Only the pictures are to be left out; write out the rest of the data exactly.

[Stored data]
+===+

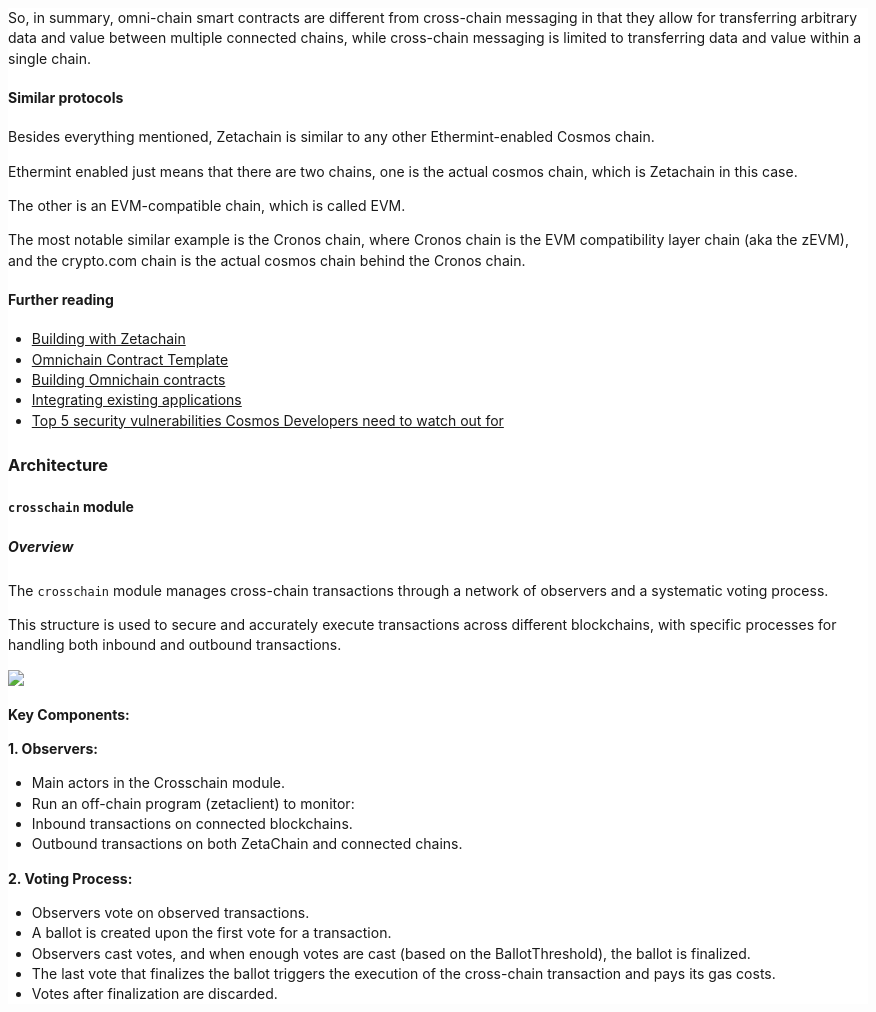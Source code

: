So, in summary, omni-chain smart contracts are different from cross-chain messaging in that they allow for transferring arbitrary data and value between multiple connected chains, while cross-chain messaging is limited to transferring data and value within a single chain.

#### Similar protocols

Besides everything mentioned, Zetachain is similar to any other Ethermint-enabled Cosmos chain.

Ethermint enabled just means that there are two chains, one is the actual cosmos chain, which is Zetachain in this case.

The other is an EVM-compatible chain, which is called EVM.

The most notable similar example is the Cronos chain, where Cronos chain is the EVM compatibility layer chain (aka the zEVM), and the crypto.com chain is the actual cosmos chain behind the Cronos chain.

#### Further reading
- [Building with Zetachain](https://www.zetachain.com/docs/developers/overview/)
- [Omnichain Contract Template](https://www.zetachain.com/docs/developers/template/)
- [Building Omnichain contracts](https://www.zetachain.com/docs/developers/omnichain/overview/)
- [Integrating existing applications](https://www.zetachain.com/docs/developers/cross-chain-messaging/examples/hello-world/)
- [Top 5 security vulnerabilities Cosmos Developers need to watch out for ](https://www.halborn.com/blog/post/top-5-security-vulnerabilities-cosmos-developers-need-to-watch-out-for)


### Architecture

#### `crosschain` module

##### Overview

The `crosschain` module manages cross-chain transactions through a network of observers and a systematic voting process. 

This structure is used to secure and accurately execute transactions across different blockchains, with specific processes for handling both inbound and outbound transactions.

![](https://i.imgur.com/6GoadJU.png)

**Key Components:**

**1. Observers:**

- Main actors in the Crosschain module.
- Run an off-chain program (zetaclient) to monitor:
- Inbound transactions on connected blockchains.
- Outbound transactions on both ZetaChain and connected chains.


**2. Voting Process:**

- Observers vote on observed transactions.
- A ballot is created upon the first vote for a transaction.
- Observers cast votes, and when enough votes are cast (based on the BallotThreshold), the ballot is finalized.
- The last vote that finalizes the ballot triggers the execution of the cross-chain transaction and pays its gas costs.
- Votes after finalization are discarded.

+===+

Exercise answer
Source code

:So, in summary, omni-chain smart contracts are different from cross-chain messaging in that they allow for transferring arbitrary data and value between multiple connected chains, while cross-chain messaging is limited to transferring data and value within a single chain.

#### Similar protocols

Besides everything mentioned, Zetachain is similar to any other Ethermint-enabled Cosmos chain.

Ethermint enabled just means that there are two chains, one is the actual cosmos chain, which is Zetachain in this case.

The other is an EVM-compatible chain, which is called EVM.

The most notable similar example is the Cronos chain, where Cronos chain is the EVM compatibility layer chain (aka the zEVM), and the crypto.com chain is the actual cosmos chain behind the Cronos chain.

#### Further reading
- [Building with Zetachain](https://www.zetachain.com/docs/developers/overview/)
- [Omnichain Contract Template](https://www.zetachain.com/docs/developers/template/)
- [Building Omnichain contracts](https://www.zetachain.com/docs/developers/omnichain/overview/)
- [Integrating existing applications](https://www.zetachain.com/docs/developers/cross-chain-messaging/examples/hello-world/)
- [Top 5 security vulnerabilities Cosmos Developers need to watch out for ](https://www.halborn.com/blog/post/top-5-security-vulnerabilities-cosmos-developers-need-to-watch-out-for)


### Architecture

#### `crosschain` module

##### Overview

The `crosschain` module manages cross-chain transactions through a network of observers and a systematic voting process. 

This structure is used to secure and accurately execute transactions across different blockchains, with specific processes for handling both inbound and outbound transactions.

![](https://i.imgur.com/6GoadJU.png)

**Key Components:**

**1. Observers:**

- Main actors in the Crosschain module.
- Run an off-chain program (zetaclient) to monitor:
- Inbound transactions on connected blockchains.
- Outbound transactions on both ZetaChain and connected chains.


**2. Voting Process:**

- Observers vote on observed transactions.
- A ballot is created upon the first vote for a transaction.
- Observers cast votes, and when enough votes are cast (based on the BallotThreshold), the ballot is finalized.
- The last vote that finalizes the ballot triggers the execution of the cross-chain transaction and pays its gas costs.
- Votes after finalization are discarded.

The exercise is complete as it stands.